-- PROVIDED ENTRIES follows --
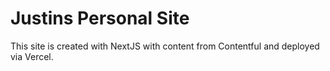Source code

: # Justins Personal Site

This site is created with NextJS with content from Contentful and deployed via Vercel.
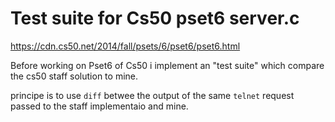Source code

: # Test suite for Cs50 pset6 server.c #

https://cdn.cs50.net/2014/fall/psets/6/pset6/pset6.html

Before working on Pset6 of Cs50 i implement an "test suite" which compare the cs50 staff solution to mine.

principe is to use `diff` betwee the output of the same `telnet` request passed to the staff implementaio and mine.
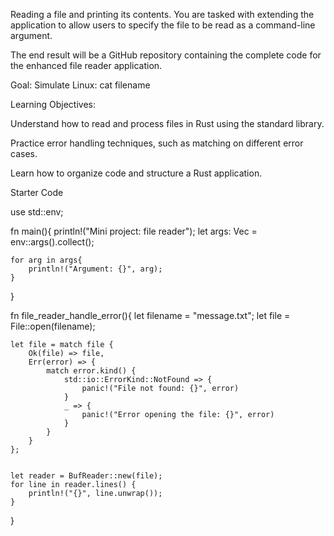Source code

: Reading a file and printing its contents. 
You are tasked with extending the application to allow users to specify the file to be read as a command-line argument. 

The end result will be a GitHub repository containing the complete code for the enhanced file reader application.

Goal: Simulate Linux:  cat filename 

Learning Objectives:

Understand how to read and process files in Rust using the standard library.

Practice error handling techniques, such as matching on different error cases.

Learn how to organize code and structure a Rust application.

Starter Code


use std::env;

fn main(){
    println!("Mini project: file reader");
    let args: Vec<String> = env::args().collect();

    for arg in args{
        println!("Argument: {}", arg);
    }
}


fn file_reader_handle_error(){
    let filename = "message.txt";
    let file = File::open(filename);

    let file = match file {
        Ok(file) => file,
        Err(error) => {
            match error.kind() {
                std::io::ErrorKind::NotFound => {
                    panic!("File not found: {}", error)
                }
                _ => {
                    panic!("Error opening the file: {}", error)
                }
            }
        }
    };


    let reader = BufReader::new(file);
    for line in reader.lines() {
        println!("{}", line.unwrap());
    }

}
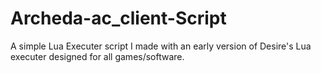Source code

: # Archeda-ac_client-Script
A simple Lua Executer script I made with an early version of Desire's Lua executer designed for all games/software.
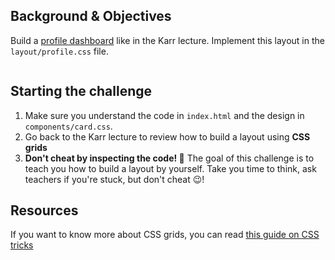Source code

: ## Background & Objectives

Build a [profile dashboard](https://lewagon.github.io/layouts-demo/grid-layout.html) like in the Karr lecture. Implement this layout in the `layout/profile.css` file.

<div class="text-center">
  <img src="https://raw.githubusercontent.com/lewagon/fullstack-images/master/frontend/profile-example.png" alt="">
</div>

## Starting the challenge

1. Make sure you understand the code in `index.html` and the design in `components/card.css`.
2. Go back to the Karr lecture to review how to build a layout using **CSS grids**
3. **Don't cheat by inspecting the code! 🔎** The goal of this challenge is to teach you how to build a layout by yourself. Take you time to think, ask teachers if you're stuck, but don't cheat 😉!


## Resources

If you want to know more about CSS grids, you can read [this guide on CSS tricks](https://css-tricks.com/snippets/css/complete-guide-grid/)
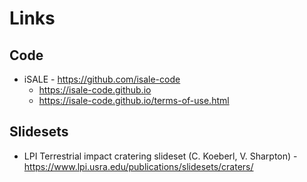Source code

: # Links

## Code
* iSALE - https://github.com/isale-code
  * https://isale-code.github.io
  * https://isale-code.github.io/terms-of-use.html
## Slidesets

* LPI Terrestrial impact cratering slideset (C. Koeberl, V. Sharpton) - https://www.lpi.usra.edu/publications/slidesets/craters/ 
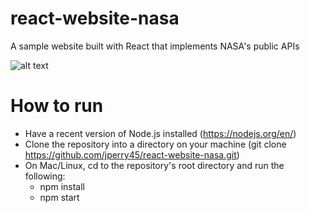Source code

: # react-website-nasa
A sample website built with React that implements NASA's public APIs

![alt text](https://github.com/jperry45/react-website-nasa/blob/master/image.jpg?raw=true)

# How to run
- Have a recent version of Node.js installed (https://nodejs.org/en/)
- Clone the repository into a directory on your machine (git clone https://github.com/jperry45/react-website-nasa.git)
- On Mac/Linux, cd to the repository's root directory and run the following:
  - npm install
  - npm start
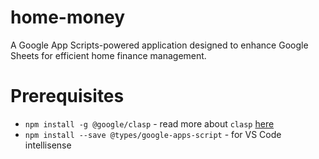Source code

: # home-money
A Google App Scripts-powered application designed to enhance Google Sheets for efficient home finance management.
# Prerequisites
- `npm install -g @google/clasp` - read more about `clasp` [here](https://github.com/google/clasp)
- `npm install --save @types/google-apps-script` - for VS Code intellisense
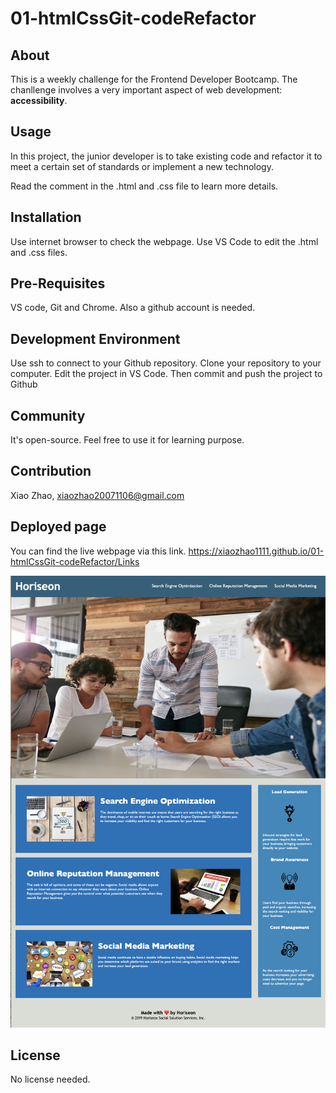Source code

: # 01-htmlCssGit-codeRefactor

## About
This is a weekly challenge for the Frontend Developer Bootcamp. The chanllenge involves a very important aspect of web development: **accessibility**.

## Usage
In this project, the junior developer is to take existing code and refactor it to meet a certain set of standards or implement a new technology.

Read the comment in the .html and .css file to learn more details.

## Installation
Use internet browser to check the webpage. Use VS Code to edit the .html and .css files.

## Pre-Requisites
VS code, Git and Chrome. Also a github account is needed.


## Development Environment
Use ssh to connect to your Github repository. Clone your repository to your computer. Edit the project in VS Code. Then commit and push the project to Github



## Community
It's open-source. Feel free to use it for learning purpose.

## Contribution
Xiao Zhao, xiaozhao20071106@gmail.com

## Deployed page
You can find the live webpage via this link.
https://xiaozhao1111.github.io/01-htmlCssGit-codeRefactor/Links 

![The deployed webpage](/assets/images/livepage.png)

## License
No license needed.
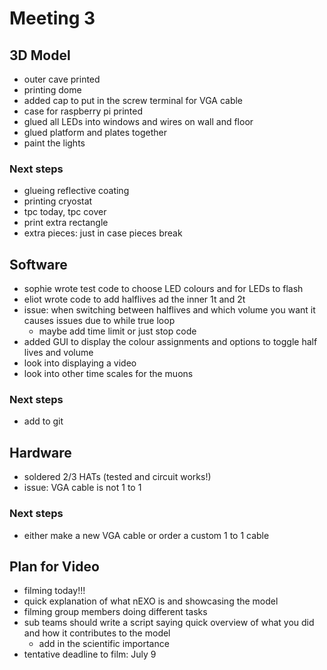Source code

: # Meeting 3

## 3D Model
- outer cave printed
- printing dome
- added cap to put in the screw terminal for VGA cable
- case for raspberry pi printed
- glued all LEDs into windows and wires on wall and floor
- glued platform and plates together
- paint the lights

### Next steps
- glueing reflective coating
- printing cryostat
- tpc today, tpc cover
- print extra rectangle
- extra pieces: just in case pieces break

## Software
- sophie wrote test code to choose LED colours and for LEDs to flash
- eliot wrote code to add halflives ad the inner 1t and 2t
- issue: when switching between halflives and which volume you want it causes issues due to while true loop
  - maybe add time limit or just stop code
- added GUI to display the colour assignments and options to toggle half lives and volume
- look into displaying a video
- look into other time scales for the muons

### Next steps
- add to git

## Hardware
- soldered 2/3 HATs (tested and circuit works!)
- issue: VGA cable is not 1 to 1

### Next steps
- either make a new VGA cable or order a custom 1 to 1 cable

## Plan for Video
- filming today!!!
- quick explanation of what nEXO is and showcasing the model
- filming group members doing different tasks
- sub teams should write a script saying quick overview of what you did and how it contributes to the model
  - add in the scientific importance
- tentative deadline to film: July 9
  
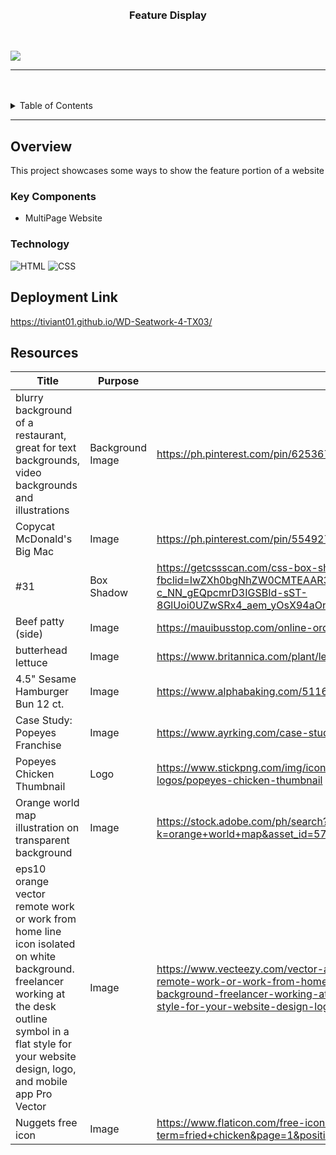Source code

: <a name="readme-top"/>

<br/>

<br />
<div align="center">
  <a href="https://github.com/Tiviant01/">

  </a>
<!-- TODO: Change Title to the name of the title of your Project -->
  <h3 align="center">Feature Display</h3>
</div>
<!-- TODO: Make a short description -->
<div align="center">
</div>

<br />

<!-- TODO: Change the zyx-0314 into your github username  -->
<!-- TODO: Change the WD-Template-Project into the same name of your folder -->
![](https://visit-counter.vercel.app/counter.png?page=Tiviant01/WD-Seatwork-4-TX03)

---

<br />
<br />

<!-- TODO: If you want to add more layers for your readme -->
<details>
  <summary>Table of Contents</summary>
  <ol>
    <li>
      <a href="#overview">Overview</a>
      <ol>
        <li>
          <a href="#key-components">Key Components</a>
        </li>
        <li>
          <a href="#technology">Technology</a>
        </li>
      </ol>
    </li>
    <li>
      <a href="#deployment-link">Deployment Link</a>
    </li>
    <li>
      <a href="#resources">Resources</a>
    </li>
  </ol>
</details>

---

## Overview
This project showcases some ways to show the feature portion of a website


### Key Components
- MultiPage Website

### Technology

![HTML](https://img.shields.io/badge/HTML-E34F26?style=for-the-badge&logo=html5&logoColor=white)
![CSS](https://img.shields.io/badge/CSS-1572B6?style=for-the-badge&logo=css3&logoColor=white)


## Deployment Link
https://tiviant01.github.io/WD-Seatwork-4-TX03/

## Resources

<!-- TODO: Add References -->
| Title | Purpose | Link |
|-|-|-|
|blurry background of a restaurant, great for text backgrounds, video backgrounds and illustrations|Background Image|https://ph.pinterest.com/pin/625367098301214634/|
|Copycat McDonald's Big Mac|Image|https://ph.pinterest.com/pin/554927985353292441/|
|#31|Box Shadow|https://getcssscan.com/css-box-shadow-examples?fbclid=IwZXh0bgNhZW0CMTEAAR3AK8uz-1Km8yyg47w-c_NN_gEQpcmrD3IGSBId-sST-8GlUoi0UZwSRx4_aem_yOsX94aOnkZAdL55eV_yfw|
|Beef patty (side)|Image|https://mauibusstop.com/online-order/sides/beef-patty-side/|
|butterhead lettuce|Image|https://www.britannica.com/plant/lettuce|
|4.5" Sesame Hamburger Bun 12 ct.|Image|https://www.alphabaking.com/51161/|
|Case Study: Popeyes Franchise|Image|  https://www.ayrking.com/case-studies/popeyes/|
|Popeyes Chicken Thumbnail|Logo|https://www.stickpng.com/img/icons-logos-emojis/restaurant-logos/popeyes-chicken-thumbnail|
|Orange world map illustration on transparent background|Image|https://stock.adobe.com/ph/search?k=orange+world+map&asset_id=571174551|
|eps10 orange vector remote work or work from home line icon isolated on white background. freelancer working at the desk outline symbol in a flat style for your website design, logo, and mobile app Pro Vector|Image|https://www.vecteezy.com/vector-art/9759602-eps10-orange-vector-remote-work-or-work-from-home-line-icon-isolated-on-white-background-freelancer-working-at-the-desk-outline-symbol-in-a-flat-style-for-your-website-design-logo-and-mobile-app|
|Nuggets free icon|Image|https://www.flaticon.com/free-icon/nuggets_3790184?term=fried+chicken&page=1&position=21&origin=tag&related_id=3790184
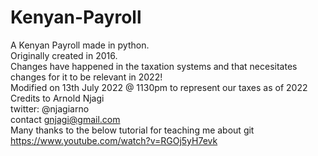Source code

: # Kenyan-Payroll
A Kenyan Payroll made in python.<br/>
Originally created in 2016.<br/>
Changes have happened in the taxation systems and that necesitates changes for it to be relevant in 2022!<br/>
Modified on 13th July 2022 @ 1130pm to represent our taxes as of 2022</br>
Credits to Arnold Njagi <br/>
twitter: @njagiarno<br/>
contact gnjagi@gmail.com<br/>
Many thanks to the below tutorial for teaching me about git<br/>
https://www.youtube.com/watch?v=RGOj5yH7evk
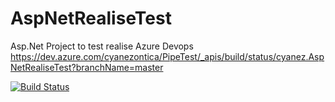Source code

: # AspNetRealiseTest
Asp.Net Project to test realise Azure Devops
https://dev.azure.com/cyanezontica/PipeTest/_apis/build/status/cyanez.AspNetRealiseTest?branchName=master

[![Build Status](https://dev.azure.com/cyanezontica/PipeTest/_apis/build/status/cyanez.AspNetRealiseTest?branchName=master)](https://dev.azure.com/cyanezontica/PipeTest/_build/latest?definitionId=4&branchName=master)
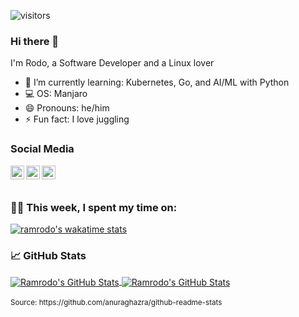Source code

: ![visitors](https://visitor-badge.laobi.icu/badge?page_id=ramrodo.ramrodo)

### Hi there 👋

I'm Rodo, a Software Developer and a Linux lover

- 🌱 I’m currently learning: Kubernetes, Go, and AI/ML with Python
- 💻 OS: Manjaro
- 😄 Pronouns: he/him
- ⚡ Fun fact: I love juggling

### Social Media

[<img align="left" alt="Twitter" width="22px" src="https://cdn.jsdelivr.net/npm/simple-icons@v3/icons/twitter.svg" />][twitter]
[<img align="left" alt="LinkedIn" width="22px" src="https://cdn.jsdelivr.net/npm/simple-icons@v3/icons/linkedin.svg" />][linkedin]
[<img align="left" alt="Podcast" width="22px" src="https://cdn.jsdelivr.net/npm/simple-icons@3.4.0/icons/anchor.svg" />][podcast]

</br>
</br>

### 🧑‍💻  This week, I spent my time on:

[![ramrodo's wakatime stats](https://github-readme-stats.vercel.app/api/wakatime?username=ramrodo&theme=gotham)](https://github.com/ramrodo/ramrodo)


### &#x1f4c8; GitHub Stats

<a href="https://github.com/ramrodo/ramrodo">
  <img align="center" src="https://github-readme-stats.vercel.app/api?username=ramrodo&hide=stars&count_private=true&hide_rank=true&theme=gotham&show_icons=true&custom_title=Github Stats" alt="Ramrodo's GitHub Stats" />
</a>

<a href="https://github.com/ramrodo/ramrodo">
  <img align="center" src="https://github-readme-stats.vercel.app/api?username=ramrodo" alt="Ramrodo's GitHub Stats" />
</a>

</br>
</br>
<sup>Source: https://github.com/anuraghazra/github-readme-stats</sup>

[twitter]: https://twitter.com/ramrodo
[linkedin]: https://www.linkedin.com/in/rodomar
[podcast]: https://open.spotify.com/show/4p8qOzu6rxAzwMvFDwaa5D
-- PROVIDED ENTRIES concluded --
WHAT IS BEING ASKED:
The total wanted is the number of lines in the entries above that contain "gmail". Give it alone.

SOLUTION TO THIS PROBLEM:
2